Attention Internet Explorer users: This site won't look like ass if you use a better browser. My site, my rules.

Django performance tips

Django handles lots of traffic with ease; Django sites have survived slashdottings, farkings, and more. Here are some notes on how we tweak our servers to get that type of high performance.

Use a separate media server

Django deliberately doesn’t serve media for you, and it’s designed that way to save you from yourself. If you try to serve media from the same Apache instance that’s serving Django, you’re going to absolutely kill performance. Apache reuses processes between each request, so once a process caches all the code and libraries for Django, those stick around in memory. If you aren’t using that process to service a Django request, all the memory overhead is wasted.

So, set up all your media to be served by a different web server entirely. Ideally, this is a physically separate machine running a high-performance web server like lighttpd or tux.

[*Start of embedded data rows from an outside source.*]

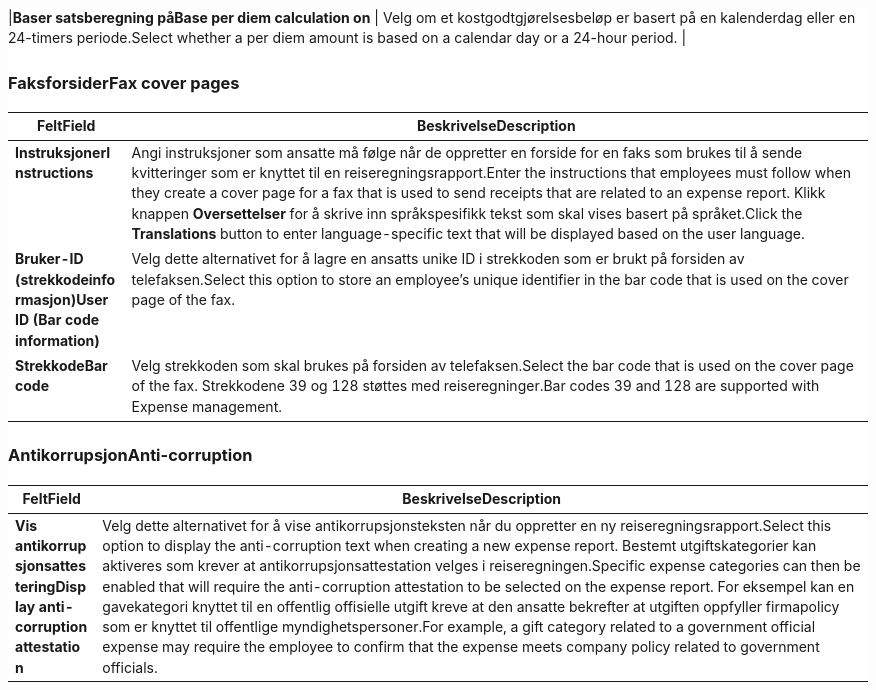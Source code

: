 |<span data-ttu-id="5e531-193">**Baser satsberegning på**</span><span class="sxs-lookup"><span data-stu-id="5e531-193">**Base per diem calculation on**</span></span>         | <span data-ttu-id="5e531-194">Velg om et kostgodtgjørelsesbeløp er basert på en kalenderdag eller en 24-timers periode.</span><span class="sxs-lookup"><span data-stu-id="5e531-194">Select whether a per diem amount is based on a calendar day or a 24-hour period.</span></span>       |

### <a name="fax-cover-pages"></a><span data-ttu-id="5e531-195">Faksforsider</span><span class="sxs-lookup"><span data-stu-id="5e531-195">Fax cover pages</span></span>

| <span data-ttu-id="5e531-196">**Felt**</span><span class="sxs-lookup"><span data-stu-id="5e531-196">**Field**</span></span>                      | <span data-ttu-id="5e531-197">**Beskrivelse**</span><span class="sxs-lookup"><span data-stu-id="5e531-197">**Description**</span></span>            |
|--------------------------------|-----------------------------------------------------------------------------|
| <span data-ttu-id="5e531-198">**Instruksjoner**</span><span class="sxs-lookup"><span data-stu-id="5e531-198">**Instructions**</span></span>                   | <span data-ttu-id="5e531-199">Angi instruksjoner som ansatte må følge når de oppretter en forside for en faks som brukes til å sende kvitteringer som er knyttet til en reiseregningsrapport.</span><span class="sxs-lookup"><span data-stu-id="5e531-199">Enter the instructions that employees must follow when they create a cover page for a fax that is used to send receipts that are related to an expense report.</span></span> <span data-ttu-id="5e531-200">Klikk knappen **Oversettelser** for å skrive inn språkspesifikk tekst som skal vises basert på språket.</span><span class="sxs-lookup"><span data-stu-id="5e531-200">Click the **Translations** button to enter language-specific text that will be displayed based on the user language.</span></span> |
|<span data-ttu-id="5e531-201">**Bruker-ID (strekkodeinformasjon)**</span><span class="sxs-lookup"><span data-stu-id="5e531-201">**User ID (Bar code information)**</span></span> | <span data-ttu-id="5e531-202">Velg dette alternativet for å lagre en ansatts unike ID i strekkoden som er brukt på forsiden av telefaksen.</span><span class="sxs-lookup"><span data-stu-id="5e531-202">Select this option to store an employee’s unique identifier in the bar code that is used on the cover page of the fax.</span></span>                 |
|<span data-ttu-id="5e531-203">**Strekkode**</span><span class="sxs-lookup"><span data-stu-id="5e531-203">**Bar code**</span></span>                      | <span data-ttu-id="5e531-204">Velg strekkoden som skal brukes på forsiden av telefaksen.</span><span class="sxs-lookup"><span data-stu-id="5e531-204">Select the bar code that is used on the cover page of the fax.</span></span> <span data-ttu-id="5e531-205">Strekkodene 39 og 128 støttes med reiseregninger.</span><span class="sxs-lookup"><span data-stu-id="5e531-205">Bar codes 39 and 128 are supported with Expense management.</span></span>               |

### <a name="anti-corruption"></a><span data-ttu-id="5e531-206">Antikorrupsjon</span><span class="sxs-lookup"><span data-stu-id="5e531-206">Anti-corruption</span></span>

|                 <span data-ttu-id="5e531-207"><strong>Felt</strong></span><span class="sxs-lookup"><span data-stu-id="5e531-207"><strong>Field</strong></span></span>                 |                                                                                                                                                                                            <span data-ttu-id="5e531-208"><strong>Beskrivelse</strong></span><span class="sxs-lookup"><span data-stu-id="5e531-208"><strong>Description</strong></span></span>                                                                                                                                                                                             |
|--------------------------------------------------------|---------------------------------------------------------------------------------------------------------------------------------------------------------------------------------------------------------------------------------------------------------------------------------------------------------------------------------------------------------------------------------------------------------------------|
|  <span data-ttu-id="5e531-209"><strong>Vis antikorrupsjonsattestering</strong></span><span class="sxs-lookup"><span data-stu-id="5e531-209"><strong>Display anti-corruption attestation</strong></span></span>  | <span data-ttu-id="5e531-210">Velg dette alternativet for å vise antikorrupsjonsteksten når du oppretter en ny reiseregningsrapport.</span><span class="sxs-lookup"><span data-stu-id="5e531-210">Select this option to display the anti-corruption text when creating a new expense report.</span></span> <span data-ttu-id="5e531-211">Bestemt utgiftskategorier kan aktiveres som krever at antikorrupsjonsattestation velges i reiseregningen.</span><span class="sxs-lookup"><span data-stu-id="5e531-211">Specific expense categories can then be enabled that will require the anti-corruption attestation to be selected on the expense report.</span></span> <span data-ttu-id="5e531-212">For eksempel kan en gavekategori knyttet til en offentlig offisielle utgift kreve at den ansatte bekrefter at utgiften oppfyller firmapolicy som er knyttet til offentlige myndighetspersoner.</span><span class="sxs-lookup"><span data-stu-id="5e531-212">For example, a gift category related to a government official expense may require the employee to confirm that the expense meets company policy related to government officials.</span></span> |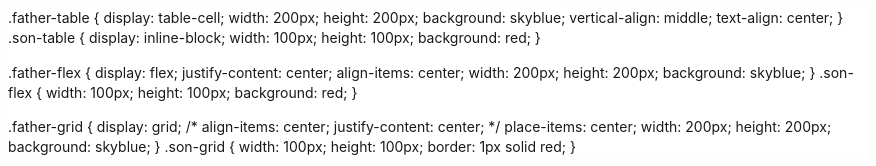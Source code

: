   .father-table {
    display: table-cell;
    width: 200px;
    height: 200px;
    background: skyblue;
    vertical-align: middle;
    text-align: center;
  }
  .son-table {
    display: inline-block;
    width: 100px;
    height: 100px;
    background: red;
  }

  .father-flex {
    display: flex;
    justify-content: center;
    align-items: center;
    width: 200px;
    height: 200px;
    background: skyblue;
  }
  .son-flex {
    width: 100px;
    height: 100px;
    background: red;
  }

  .father-grid {
    display: grid;
    /* align-items: center;
    justify-content: center; */
    place-items: center;
    width: 200px;
    height: 200px;
    background: skyblue;
  }
  .son-grid {
    width: 100px;
    height: 100px;
    border: 1px solid red;
  }
</style>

If you can’t afford the separate machine, at least have the media server be a separate process on the same machine.

Use a separate database server

If you can afford it, stick your database server on a separate machine, too. All too often Apache and PostgreSQL (or MySQL or whatever) compete for system resources in a bad way. A separate DB server — ideally one with lots of RAM and fast (10k or better) drives — will seriously improve the number of hits you can dish out.

Use PostgreSQL

I’ll probably get lots of push-back from the MySQL community about this one, but in my experience PostgreSQL is much faster than MySQL in nearly every case.

There’s no such thing as too much RAM

Even really expensive RAM costs only about $200 per gigabyte. That’s SO much cheaper than the cost of programmer time it isn’t even funny. Buy as much RAM as you can possibly afford, and then buy a little bit more.

Faster processors really won’t improve performance all that much; most web servers spend up to 90% of their time waiting on IO! As soon as you start swapping, performance will just die. Faster disks might help slightly, but they’re so much more expensive than RAM that it doesn’t really matter.

If you’ve got multiple servers, the first place to put your RAM is in the database server. If you can afford it, get enough RAM to get fit your entire DB. This shouldn’t be too hard; our database — including half a million articles dating back to 1989 — is only 1.5 gigs.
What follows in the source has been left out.